* **TASK PROMPT**
Among the entries below, find each line holding "yesterday" and return it.

* **INPUT**
◇ ◇ ◇ ◇ ◇
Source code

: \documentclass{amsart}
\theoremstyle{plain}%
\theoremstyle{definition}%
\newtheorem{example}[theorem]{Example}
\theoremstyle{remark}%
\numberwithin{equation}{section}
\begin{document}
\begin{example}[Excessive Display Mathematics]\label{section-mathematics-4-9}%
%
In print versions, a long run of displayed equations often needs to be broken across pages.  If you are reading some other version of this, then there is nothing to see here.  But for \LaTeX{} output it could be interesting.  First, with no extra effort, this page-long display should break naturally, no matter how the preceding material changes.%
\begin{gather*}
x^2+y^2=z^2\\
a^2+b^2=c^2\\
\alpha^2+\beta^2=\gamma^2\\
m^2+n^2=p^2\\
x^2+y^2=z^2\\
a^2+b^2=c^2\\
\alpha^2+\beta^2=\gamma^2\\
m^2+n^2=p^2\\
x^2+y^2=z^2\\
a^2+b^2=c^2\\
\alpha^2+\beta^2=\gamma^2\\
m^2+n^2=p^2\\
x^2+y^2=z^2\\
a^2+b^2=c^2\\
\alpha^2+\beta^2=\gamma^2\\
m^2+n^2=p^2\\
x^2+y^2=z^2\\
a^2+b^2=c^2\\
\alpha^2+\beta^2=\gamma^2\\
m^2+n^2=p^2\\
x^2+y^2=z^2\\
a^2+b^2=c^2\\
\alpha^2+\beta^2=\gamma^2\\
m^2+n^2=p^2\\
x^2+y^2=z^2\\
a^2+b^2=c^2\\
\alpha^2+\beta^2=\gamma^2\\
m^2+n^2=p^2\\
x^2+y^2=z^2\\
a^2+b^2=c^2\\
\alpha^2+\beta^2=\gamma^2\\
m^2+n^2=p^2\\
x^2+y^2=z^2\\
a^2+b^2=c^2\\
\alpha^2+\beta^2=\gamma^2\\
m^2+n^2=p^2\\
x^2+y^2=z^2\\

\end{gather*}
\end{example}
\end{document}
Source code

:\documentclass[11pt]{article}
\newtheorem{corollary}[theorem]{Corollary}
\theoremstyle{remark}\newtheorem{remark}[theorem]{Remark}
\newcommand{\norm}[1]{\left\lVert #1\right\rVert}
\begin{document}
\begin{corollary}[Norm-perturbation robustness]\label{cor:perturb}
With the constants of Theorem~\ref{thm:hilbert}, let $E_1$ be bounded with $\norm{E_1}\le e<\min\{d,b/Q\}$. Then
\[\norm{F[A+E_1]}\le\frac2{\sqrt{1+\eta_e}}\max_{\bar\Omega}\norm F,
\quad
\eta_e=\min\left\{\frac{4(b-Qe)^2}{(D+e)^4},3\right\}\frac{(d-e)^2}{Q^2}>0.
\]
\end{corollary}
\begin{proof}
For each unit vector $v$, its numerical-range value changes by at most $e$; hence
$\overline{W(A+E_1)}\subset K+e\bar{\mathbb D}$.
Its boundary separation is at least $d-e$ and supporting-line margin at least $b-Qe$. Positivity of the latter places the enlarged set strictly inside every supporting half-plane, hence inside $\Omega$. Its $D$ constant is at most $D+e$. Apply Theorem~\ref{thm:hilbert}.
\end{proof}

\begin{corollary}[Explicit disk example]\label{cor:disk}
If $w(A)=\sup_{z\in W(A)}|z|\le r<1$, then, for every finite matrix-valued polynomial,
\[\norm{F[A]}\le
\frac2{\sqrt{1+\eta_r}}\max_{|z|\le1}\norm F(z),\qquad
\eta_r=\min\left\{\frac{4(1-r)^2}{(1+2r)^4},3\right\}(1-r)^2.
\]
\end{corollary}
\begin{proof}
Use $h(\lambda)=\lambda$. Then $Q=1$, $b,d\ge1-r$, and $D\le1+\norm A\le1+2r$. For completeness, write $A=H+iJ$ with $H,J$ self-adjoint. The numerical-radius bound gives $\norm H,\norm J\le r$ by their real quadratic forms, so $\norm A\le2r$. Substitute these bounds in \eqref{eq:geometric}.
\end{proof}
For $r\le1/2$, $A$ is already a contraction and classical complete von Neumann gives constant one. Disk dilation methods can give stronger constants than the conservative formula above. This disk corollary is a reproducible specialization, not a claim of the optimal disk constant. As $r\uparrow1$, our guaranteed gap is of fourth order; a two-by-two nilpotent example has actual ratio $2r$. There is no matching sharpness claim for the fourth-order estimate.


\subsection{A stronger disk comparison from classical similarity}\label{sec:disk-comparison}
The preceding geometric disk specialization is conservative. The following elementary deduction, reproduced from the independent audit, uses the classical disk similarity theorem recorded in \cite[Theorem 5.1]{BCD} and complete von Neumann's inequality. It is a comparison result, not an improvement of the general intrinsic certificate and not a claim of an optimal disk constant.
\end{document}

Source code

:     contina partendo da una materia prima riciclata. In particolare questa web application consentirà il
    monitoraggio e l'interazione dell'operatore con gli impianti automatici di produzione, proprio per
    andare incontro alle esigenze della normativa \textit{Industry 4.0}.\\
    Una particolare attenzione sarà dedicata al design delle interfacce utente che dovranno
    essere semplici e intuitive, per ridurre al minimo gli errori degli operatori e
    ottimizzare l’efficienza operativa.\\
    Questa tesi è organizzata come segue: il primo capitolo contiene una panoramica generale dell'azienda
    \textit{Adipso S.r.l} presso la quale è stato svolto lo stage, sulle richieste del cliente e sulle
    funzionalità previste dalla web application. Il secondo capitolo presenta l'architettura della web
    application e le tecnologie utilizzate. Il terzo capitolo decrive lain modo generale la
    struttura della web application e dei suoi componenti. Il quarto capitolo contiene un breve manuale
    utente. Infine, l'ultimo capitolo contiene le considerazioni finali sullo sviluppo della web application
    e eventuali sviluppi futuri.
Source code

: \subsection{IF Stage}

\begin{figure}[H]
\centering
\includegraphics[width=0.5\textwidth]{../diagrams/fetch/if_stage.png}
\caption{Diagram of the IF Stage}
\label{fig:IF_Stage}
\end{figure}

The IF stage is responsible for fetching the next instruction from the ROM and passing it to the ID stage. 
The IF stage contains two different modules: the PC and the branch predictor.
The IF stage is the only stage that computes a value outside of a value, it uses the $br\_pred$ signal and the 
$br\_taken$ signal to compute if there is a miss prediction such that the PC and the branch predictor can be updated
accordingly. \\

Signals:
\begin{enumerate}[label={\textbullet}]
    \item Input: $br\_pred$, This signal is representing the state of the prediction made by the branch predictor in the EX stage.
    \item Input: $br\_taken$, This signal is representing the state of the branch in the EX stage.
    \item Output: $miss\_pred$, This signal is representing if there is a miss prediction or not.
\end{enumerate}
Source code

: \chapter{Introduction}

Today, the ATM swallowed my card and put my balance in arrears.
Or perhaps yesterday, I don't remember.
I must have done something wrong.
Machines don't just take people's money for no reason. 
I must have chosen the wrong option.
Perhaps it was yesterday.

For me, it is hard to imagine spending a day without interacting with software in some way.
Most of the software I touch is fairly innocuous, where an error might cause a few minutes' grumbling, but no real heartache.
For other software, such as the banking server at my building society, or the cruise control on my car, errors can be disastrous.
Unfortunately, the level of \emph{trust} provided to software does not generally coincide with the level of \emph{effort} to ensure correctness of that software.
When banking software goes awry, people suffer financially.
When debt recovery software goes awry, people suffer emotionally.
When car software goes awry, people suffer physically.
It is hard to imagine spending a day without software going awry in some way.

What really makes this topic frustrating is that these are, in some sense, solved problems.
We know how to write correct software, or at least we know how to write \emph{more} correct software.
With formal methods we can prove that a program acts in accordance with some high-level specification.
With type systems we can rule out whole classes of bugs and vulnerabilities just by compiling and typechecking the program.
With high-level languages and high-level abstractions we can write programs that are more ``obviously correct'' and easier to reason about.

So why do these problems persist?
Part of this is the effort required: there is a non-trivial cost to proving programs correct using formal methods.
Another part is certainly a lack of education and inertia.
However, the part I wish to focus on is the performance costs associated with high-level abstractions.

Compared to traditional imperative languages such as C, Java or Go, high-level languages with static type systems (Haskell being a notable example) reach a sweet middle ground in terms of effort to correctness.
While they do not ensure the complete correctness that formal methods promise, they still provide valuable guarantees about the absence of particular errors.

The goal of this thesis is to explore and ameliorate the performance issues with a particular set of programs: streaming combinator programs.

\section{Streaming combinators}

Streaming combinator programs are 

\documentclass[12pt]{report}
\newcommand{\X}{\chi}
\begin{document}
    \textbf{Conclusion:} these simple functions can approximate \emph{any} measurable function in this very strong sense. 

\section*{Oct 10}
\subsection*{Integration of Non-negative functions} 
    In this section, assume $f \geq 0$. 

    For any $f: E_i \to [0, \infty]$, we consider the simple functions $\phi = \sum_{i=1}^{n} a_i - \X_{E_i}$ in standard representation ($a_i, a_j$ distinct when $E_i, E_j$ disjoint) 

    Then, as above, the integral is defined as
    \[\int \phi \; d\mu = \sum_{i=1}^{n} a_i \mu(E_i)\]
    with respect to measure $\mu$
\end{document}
◇ ◇ ◇ ◇ ◇
* **RESULT OF THIS EXERCISE**
Or perhaps yesterday, I don't remember.
Perhaps it was yesterday.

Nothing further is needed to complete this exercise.